Volume 4, Number 12, December 2013, pages 773-774

Acute Confusional State Caused by Tipepidine Hibenzate Intoxication in an Elderly: Caution About Suspended Solution

Satoshi Muraoa, c, Hiromi Watanabeb

aDepartment of Diabetes and Endocrinology, Takamatsu Hospital, 4-18 Tenjin-mae, Takamatsu, Kagawa, 760-0018, Japan
bDepartment of Internal Medicine, Takamatsu Hospital, 4-18 Tenjin-mae, Takamatsu, Kagawa, 760-0018, Japan
cCorresponding author: Satoshi Murao, Department of Diabetes and Endocrinology, Takamatsu Hospital, 4-18 Tenjin-mae, Takamatsu, Kagawa, 760-0018, Japan

Manuscript accepted for publication October 18, 2013
Short title: Suspended Tipepidine Syrup Intoxication in an Elderly
doi: https://doi.org/10.4021/jmc1564w


Tipepidine hibenzate is a non-opioid, centrally acting cough suppressant. Although overdose can cause altered mental status and other neurological symptoms, there have been no reports of tipepidine intoxication in an adult. We report a case of an elderly woman who presented with an acute confusional state and choreiform movements of her lower extremities due to tipepidine hibenzate intoxication. Over-ingestion of a thick precipitate of suspended tipepidine syrup possibly caused the acute intoxication in this case. It is important to recognize that tipepidine can cause acute intoxication and central nervous system symptoms, and unintentional overdosage could occur when prescribing the suspended syrup of the drug.
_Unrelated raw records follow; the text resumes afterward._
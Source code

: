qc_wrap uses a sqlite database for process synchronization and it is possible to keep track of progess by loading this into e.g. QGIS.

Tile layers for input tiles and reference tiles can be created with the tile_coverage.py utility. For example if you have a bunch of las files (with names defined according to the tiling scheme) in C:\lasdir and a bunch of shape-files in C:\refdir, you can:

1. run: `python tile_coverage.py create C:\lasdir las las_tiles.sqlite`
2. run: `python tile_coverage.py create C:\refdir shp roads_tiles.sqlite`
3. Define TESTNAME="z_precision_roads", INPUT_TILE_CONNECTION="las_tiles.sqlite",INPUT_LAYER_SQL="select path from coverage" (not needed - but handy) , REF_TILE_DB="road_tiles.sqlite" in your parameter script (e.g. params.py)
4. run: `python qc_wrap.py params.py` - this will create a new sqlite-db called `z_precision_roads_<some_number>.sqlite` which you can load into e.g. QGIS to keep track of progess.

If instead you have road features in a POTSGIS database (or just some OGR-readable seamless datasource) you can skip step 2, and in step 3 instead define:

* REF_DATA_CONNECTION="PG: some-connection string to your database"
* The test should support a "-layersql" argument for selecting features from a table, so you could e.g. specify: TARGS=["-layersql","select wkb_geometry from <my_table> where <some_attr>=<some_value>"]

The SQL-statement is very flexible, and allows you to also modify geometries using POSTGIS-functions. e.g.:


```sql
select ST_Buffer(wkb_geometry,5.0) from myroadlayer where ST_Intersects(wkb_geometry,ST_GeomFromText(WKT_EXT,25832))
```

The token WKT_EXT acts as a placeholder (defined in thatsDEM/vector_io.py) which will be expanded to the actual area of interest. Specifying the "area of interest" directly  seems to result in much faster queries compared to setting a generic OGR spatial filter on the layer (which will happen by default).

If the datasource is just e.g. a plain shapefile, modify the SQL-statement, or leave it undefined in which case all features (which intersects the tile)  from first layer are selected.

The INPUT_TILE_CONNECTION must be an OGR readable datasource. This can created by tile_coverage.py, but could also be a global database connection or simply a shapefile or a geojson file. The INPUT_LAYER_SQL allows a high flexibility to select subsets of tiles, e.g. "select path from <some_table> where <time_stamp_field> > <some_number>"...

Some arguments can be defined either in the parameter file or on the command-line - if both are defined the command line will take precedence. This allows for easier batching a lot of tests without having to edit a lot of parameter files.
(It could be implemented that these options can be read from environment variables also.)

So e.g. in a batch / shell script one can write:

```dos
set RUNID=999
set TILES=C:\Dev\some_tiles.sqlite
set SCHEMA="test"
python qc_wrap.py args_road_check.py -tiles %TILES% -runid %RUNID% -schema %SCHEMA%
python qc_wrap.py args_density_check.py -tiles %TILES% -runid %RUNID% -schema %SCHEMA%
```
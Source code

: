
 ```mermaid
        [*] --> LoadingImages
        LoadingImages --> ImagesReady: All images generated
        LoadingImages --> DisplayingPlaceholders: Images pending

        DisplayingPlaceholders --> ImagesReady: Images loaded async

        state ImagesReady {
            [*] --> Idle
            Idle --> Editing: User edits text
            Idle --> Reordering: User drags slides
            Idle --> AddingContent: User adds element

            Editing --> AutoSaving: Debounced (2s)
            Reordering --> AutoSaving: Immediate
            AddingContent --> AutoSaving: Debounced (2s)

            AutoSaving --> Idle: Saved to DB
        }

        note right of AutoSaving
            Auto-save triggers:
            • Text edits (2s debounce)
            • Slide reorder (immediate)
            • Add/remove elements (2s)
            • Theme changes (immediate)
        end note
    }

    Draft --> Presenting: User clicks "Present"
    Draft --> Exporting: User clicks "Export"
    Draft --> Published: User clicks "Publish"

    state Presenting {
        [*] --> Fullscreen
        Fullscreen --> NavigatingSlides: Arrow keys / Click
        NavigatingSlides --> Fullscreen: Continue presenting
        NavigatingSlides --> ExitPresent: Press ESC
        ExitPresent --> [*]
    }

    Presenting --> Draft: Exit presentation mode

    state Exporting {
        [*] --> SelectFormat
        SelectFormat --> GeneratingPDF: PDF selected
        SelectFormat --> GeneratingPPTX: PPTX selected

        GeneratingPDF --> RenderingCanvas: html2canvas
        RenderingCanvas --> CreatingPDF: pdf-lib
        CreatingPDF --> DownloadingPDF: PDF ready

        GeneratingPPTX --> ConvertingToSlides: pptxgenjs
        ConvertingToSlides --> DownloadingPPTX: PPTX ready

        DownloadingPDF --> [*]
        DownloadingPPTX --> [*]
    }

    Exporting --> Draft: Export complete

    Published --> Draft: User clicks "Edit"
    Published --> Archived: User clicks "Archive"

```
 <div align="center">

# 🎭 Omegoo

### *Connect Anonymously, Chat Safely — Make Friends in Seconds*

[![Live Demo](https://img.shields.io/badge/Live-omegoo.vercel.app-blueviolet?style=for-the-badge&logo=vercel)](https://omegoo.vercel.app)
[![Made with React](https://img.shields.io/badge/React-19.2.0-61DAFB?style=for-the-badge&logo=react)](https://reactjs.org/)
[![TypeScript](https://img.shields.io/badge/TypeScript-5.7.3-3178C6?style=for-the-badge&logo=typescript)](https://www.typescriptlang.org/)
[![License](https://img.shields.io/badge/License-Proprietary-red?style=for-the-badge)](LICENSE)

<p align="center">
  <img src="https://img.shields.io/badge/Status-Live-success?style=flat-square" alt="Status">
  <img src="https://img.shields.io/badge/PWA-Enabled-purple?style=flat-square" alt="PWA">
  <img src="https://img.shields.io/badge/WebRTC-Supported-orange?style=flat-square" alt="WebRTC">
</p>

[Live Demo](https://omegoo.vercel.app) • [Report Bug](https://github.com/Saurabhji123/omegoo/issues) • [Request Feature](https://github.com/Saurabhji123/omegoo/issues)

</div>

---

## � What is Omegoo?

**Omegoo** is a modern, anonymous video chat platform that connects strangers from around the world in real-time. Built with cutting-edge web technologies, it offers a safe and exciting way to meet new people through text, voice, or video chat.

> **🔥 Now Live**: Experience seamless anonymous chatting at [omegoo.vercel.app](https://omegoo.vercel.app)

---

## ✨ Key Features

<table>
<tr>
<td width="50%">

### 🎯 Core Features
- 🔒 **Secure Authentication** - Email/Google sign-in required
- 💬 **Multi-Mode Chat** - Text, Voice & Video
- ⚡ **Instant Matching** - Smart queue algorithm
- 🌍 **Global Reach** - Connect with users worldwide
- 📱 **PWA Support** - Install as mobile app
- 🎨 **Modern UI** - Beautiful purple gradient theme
Keywords: Tipepidine; Intoxication; Suspended syrup; Altered mental status; Delirium; Involuntary movement


Tipepidine hibenzate is a centrally acting cough suppressant in the non-opioid family. It has been prescribed mainly in Japan and other Asian countries since 1959. As it acts on the central nervous system, overdose can cause altered mental status and other neurological symptoms; however, there have been few reports of tipepidine intoxication, including six cases [1] in children and no cases in adults. We report a case of an elderly woman who presented with acute confusional state and choreiform movements of the lower extremities due to tipepidine hibenzate intoxication. Over-ingestion of thick precipitate of suspended tipepidine syrup possibly caused acute intoxication in this case.

Case Report▴Top 

A 75-year-old woman was referred to our hospital for altered mental status, dysarthria, and choreiform movements of the lower extremities. On arrival, systolic blood pressure was 134 mmHg, diastolic blood pressure was 72 mmHg, heart rate was 107 beats per minute, and body temperature was 35.9 °C. The pupils were equal and not dilated. Meningeal sign was not observed. Laboratory results demonstrated a normal complete blood cell count (white blood cell count 7,920/µL, red blood cell count 416 х 104/µL, hemoglobin 11.9 g/dL, and platelet count 26.8 х 104/µL), and blood glucose was 106 mg/dL. Analysis of arterial blood gas was also normal (pH 7.480, PCO2 40.1 Torr, PO2 80.6 Torr, HCO3- 29.6 mmol/L, and base excess 5.6 mmol/L). Other laboratory tests, including hepatic and renal function tests and serum electrolytes, were within normal limits. Brain magnetic resonance imaging was also normal.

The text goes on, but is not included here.